Scramble String
題意:
Given a string s1, we may represent it as a binary tree by partitioning it to two non-empty substrings recursively.
Below is one possible representation of s1 = "great":
great
/ \
gr eat
/ \ / \
g r e at
/ \
a t
To scramble the string, we may choose any non-leaf node and swap its two children.
For example, if we choose the node "gr" and swap its two children, it produces a scrambled string "rgeat".
rgeat
/ \
rg eat
/ \ / \
r g e at
/ \
a t
We say that "rgeat" is a scrambled string of "great".
Similarly, if we continue to swap the children of nodes "eat" and "at", it produces a scrambled string "rgtae".
rgtae
/ \
rg tae
/ \ / \
r g ta e
/ \
t a
We say that "rgtae" is a scrambled string of "great".

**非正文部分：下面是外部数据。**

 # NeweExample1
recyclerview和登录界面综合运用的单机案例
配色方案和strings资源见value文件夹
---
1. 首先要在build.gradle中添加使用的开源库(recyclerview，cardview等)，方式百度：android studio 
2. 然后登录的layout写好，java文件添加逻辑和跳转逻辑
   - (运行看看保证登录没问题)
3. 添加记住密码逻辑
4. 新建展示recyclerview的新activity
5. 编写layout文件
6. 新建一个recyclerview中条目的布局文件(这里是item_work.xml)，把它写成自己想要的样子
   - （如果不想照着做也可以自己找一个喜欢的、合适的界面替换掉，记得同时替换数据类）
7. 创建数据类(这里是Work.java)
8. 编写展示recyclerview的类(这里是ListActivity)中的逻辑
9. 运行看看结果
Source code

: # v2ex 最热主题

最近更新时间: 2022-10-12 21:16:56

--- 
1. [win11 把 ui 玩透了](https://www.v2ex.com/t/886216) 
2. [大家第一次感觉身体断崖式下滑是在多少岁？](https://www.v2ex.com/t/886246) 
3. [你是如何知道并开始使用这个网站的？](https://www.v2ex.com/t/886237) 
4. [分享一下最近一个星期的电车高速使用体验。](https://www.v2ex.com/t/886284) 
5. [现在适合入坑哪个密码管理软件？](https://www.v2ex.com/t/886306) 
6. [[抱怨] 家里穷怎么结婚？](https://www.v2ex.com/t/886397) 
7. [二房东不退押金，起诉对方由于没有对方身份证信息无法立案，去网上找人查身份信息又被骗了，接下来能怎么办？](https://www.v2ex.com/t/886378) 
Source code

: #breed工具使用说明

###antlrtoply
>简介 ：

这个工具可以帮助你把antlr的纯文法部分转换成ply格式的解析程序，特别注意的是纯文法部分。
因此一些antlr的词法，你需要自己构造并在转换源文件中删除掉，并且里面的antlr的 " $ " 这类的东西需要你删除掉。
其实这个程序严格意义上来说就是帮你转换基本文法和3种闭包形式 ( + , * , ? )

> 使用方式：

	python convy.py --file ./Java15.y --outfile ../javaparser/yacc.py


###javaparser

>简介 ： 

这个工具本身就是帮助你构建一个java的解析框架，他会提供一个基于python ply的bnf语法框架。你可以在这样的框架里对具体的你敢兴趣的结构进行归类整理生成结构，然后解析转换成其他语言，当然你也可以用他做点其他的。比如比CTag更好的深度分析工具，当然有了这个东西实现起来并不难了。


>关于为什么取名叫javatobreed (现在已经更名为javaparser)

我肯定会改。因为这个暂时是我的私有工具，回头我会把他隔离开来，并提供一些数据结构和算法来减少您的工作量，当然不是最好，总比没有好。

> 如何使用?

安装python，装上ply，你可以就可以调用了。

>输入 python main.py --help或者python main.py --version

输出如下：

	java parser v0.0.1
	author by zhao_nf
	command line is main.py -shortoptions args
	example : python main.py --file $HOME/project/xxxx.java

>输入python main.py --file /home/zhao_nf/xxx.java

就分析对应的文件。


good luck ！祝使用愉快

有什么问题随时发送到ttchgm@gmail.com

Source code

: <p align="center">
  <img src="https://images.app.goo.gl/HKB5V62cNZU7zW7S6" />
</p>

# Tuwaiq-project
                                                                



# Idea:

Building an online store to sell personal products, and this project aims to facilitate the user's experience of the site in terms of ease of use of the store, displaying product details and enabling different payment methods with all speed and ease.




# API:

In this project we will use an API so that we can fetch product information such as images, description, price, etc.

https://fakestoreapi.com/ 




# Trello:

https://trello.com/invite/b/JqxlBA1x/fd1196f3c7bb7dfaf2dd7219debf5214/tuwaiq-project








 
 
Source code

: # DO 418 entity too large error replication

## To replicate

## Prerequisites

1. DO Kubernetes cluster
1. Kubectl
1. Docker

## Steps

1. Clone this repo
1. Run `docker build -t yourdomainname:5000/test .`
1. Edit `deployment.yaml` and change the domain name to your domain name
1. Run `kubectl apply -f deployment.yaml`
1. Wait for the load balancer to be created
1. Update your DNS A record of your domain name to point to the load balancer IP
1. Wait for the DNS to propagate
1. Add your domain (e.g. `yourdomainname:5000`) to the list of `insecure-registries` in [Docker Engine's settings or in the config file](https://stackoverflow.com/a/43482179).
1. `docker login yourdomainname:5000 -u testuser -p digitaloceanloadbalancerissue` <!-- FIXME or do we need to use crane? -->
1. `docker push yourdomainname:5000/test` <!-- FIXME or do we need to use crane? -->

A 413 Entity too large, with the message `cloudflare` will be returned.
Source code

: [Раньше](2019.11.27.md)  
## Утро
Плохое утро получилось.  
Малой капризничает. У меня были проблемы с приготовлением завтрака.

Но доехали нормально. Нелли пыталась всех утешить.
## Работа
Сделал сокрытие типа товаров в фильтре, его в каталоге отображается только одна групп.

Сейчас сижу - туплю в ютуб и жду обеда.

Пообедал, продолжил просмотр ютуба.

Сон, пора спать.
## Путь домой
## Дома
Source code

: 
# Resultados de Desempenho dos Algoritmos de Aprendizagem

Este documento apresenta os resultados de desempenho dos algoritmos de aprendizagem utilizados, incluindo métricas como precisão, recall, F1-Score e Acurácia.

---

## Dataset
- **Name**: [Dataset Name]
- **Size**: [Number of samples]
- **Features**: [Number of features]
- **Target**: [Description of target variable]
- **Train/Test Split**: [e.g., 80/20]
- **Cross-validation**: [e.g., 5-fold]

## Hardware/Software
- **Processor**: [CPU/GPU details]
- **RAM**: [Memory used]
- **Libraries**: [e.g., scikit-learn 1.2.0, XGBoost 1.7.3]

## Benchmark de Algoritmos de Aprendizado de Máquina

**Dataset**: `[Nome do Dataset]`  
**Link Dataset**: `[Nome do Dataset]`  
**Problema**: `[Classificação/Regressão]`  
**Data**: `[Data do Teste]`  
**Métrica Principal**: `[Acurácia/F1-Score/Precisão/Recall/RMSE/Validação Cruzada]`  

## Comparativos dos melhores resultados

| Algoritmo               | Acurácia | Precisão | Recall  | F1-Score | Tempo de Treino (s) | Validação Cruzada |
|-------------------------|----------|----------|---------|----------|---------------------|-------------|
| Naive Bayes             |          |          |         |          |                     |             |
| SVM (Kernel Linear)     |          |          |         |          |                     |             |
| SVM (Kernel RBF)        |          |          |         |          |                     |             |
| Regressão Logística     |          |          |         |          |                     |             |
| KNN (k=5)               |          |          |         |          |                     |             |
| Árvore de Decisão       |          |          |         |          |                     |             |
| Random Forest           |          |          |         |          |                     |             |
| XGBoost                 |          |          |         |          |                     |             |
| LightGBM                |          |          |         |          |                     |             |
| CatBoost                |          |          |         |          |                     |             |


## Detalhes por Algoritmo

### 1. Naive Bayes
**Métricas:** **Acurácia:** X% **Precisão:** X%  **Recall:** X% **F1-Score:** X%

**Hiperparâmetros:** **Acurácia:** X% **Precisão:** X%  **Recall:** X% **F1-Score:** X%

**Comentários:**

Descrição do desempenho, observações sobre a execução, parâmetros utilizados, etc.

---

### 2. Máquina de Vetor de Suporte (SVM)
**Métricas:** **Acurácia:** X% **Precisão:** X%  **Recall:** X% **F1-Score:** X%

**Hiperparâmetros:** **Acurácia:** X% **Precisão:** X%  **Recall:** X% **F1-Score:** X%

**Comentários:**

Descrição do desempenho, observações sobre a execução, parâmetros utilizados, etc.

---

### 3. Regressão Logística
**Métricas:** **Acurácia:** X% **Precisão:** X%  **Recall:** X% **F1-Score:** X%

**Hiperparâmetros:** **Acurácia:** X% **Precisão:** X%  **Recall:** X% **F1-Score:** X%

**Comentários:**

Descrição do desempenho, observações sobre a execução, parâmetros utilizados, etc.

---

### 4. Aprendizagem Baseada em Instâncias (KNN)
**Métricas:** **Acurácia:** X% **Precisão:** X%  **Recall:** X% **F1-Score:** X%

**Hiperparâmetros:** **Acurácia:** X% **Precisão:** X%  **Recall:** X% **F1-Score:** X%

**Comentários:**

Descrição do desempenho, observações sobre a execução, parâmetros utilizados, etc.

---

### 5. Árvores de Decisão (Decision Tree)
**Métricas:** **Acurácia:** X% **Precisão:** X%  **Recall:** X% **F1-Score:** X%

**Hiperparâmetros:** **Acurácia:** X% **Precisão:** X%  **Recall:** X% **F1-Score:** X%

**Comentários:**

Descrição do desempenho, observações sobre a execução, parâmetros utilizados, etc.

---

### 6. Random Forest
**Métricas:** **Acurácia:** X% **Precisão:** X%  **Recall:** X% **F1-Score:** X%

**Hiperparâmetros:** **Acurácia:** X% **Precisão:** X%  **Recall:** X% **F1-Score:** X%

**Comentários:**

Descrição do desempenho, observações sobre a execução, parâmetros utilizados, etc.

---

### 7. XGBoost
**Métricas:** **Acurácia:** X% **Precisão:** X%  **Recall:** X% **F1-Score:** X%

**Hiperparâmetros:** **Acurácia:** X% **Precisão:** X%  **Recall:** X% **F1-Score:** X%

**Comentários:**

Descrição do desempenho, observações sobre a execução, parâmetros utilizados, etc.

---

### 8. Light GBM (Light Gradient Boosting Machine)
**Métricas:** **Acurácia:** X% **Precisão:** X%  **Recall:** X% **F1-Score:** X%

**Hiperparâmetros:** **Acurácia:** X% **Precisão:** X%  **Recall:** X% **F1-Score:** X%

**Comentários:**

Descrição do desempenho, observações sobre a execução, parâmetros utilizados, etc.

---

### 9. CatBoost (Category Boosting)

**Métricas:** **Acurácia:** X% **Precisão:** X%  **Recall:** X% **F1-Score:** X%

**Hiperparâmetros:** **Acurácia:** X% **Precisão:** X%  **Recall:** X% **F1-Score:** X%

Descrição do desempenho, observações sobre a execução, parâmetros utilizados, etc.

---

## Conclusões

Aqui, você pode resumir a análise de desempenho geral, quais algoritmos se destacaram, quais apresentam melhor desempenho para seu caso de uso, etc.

Given two strings s1 and s2 of the same length, determine if s2 is a scrambled string of s1.
解題思路:
以下四種解法參考網友 Yu Zhang 的解題思路
暴力法:
基本的思想就是:在S1上找到一個切割點,左邊長度為i, 右邊長為len - i。
有2種情況表明它們是IsScramble
- S1的左邊和S2的左邊是IsScramble, S1的右邊和S2的右邊是IsScramble
- S1的左邊和S2的右邊是IsScramble, S1的右邊和S2的左邊是IsScramble (實際上是交換了S1的左右子樹)
其複雜度約 $$O(3^{n})$$,以下引自網友 stellari對複雜度的解釋:
看了你的不少文章,感覺收穫良多!只是有點小問題想請教:按照我的理解,那個遞歸算法在最差情況下應該是O(3^n),而非O(n^2)。理由是:假設函數運行時間為f(n),那麼由於在每次函數調用中都要考慮1~n之間的所有長度,並且正反都要檢查,所以有 f(n) = 2[f(1) + f(n-1)] +2[f(2) + f(n-2)] … + 2[f(n/2) + f(n/2+1)]. 易推得f(n+1) = 3(fn), 故f(n) = O(3^n)。當然這是最差情況下的時間複雜度。那麼你提到的O(n^2),是否是通過其他數學方法得到的更tight的上限?歡迎探討!
複雜度太高,可透過lintcode但無法通過leetcode!
public class Solution {
/**
* @param s1 A string
* @param s2 Another string
* @return whether s2 is a scrambled string of s1
*/
public boolean isScramble(String s1, String s2) {
if (s1 == null && s2 == null) {
return true;
}
if (s1.length() != s2.length()) {
return false;
}
return helper(s1, s2);
}
public boolean helper(String s1, String s2) {
if (s1.length() != s2.length()) {
return false;
}
if (s1.length() == 1) {
return s1.equals(s2);
}
int len = s1.length();
for (int i = 1; i < s1.length(); i++) {
// 檢查 S1的左邊是否和S2的左邊是IsScramble, S1的右邊是否和S2的右邊是IsScramble
if (helper(s1.substring(0, i), s2.substring(0, i))
&& helper(s1.substring(i, len), s2.substring(i, len))) {
return true;
}
// 檢查 S1 的左邊是否和 S2 的右邊是 IsScramble , S1的右邊是否和 S2 的左邊是 IsScramble
if (helper(s1.substring(0, i), s2.substring(len - i, len))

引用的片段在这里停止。